**Task item:** Every line below needs to be reproduced exactly.

[[ Records to use open ]]

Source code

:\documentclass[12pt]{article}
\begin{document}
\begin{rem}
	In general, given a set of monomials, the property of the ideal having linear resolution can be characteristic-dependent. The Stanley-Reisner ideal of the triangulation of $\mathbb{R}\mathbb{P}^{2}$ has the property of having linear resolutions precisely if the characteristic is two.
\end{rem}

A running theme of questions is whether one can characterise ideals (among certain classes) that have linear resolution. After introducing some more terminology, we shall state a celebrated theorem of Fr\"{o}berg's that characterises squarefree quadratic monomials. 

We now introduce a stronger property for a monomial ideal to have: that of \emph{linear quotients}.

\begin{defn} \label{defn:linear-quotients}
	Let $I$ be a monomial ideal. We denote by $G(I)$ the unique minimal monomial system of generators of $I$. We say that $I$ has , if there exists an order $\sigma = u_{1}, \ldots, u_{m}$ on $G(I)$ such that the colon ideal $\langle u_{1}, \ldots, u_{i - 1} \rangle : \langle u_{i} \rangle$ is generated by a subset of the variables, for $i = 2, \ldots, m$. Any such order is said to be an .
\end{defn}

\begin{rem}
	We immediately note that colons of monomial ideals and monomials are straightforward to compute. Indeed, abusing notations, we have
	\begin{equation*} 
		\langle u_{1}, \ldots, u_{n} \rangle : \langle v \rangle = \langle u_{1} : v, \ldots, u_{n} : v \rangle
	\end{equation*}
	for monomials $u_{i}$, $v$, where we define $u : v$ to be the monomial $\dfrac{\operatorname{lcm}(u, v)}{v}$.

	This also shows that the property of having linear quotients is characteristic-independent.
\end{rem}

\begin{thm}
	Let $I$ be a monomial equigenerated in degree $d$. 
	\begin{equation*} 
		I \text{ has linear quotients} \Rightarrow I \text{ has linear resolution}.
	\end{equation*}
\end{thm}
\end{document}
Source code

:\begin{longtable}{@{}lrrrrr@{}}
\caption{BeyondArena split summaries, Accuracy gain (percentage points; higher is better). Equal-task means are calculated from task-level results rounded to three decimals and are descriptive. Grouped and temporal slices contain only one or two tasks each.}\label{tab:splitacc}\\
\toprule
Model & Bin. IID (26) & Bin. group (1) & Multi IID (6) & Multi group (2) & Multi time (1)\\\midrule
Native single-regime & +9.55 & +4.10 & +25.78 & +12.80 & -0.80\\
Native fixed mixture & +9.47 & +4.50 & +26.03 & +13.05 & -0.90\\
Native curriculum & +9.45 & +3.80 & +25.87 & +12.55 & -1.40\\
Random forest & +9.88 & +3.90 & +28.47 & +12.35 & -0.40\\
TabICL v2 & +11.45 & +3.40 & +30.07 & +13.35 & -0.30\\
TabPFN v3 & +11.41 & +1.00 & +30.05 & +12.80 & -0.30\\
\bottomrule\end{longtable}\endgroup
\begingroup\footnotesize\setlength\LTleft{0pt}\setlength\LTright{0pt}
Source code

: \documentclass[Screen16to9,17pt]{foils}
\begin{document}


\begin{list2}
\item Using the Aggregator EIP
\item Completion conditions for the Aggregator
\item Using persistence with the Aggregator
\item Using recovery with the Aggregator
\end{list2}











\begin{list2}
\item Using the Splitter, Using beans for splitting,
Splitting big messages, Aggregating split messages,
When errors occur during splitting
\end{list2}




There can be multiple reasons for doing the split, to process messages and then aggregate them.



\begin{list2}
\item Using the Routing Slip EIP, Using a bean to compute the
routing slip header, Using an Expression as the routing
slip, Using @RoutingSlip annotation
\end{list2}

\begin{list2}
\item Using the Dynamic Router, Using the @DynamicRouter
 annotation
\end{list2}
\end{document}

[[ Records to use closed ]]

**Answer to this exercise:**
Source code

:\documentclass[12pt]{article}
\begin{document}
\begin{rem}
	In general, given a set of monomials, the property of the ideal having linear resolution can be characteristic-dependent. The Stanley-Reisner ideal of the triangulation of $\mathbb{R}\mathbb{P}^{2}$ has the property of having linear resolutions precisely if the characteristic is two.
\end{rem}

A running theme of questions is whether one can characterise ideals (among certain classes) that have linear resolution. After introducing some more terminology, we shall state a celebrated theorem of Fr\"{o}berg's that characterises squarefree quadratic monomials. 

We now introduce a stronger property for a monomial ideal to have: that of \emph{linear quotients}.

\begin{defn} \label{defn:linear-quotients}
	Let $I$ be a monomial ideal. We denote by $G(I)$ the unique minimal monomial system of generators of $I$. We say that $I$ has , if there exists an order $\sigma = u_{1}, \ldots, u_{m}$ on $G(I)$ such that the colon ideal $\langle u_{1}, \ldots, u_{i - 1} \rangle : \langle u_{i} \rangle$ is generated by a subset of the variables, for $i = 2, \ldots, m$. Any such order is said to be an .
\end{defn}

\begin{rem}
	We immediately note that colons of monomial ideals and monomials are straightforward to compute. Indeed, abusing notations, we have
	\begin{equation*} 
		\langle u_{1}, \ldots, u_{n} \rangle : \langle v \rangle = \langle u_{1} : v, \ldots, u_{n} : v \rangle
	\end{equation*}
	for monomials $u_{i}$, $v$, where we define $u : v$ to be the monomial $\dfrac{\operatorname{lcm}(u, v)}{v}$.

	This also shows that the property of having linear quotients is characteristic-independent.
\end{rem}

\begin{thm}
	Let $I$ be a monomial equigenerated in degree $d$. 
	\begin{equation*} 
		I \text{ has linear quotients} \Rightarrow I \text{ has linear resolution}.
	\end{equation*}
\end{thm}
\end{document}
Source code

:\begin{longtable}{@{}lrrrrr@{}}
\caption{BeyondArena split summaries, Accuracy gain (percentage points; higher is better). Equal-task means are calculated from task-level results rounded to three decimals and are descriptive. Grouped and temporal slices contain only one or two tasks each.}\label{tab:splitacc}\\
\toprule
Model & Bin. IID (26) & Bin. group (1) & Multi IID (6) & Multi group (2) & Multi time (1)\\\midrule
Native single-regime & +9.55 & +4.10 & +25.78 & +12.80 & -0.80\\
Native fixed mixture & +9.47 & +4.50 & +26.03 & +13.05 & -0.90\\
Native curriculum & +9.45 & +3.80 & +25.87 & +12.55 & -1.40\\
Random forest & +9.88 & +3.90 & +28.47 & +12.35 & -0.40\\
TabICL v2 & +11.45 & +3.40 & +30.07 & +13.35 & -0.30\\
TabPFN v3 & +11.41 & +1.00 & +30.05 & +12.80 & -0.30\\
\bottomrule\end{longtable}\endgroup
\begingroup\footnotesize\setlength\LTleft{0pt}\setlength\LTright{0pt}
Source code

: \documentclass[Screen16to9,17pt]{foils}
\begin{document}


\begin{list2}
\item Using the Aggregator EIP
\item Completion conditions for the Aggregator
\item Using persistence with the Aggregator
\item Using recovery with the Aggregator
\end{list2}











\begin{list2}
\item Using the Splitter, Using beans for splitting,
Splitting big messages, Aggregating split messages,
When errors occur during splitting
\end{list2}




There can be multiple reasons for doing the split, to process messages and then aggregate them.



\begin{list2}
\item Using the Routing Slip EIP, Using a bean to compute the
routing slip header, Using an Expression as the routing
slip, Using @RoutingSlip annotation
\end{list2}

\begin{list2}
\item Using the Dynamic Router, Using the @DynamicRouter
 annotation
\end{list2}
\end{document}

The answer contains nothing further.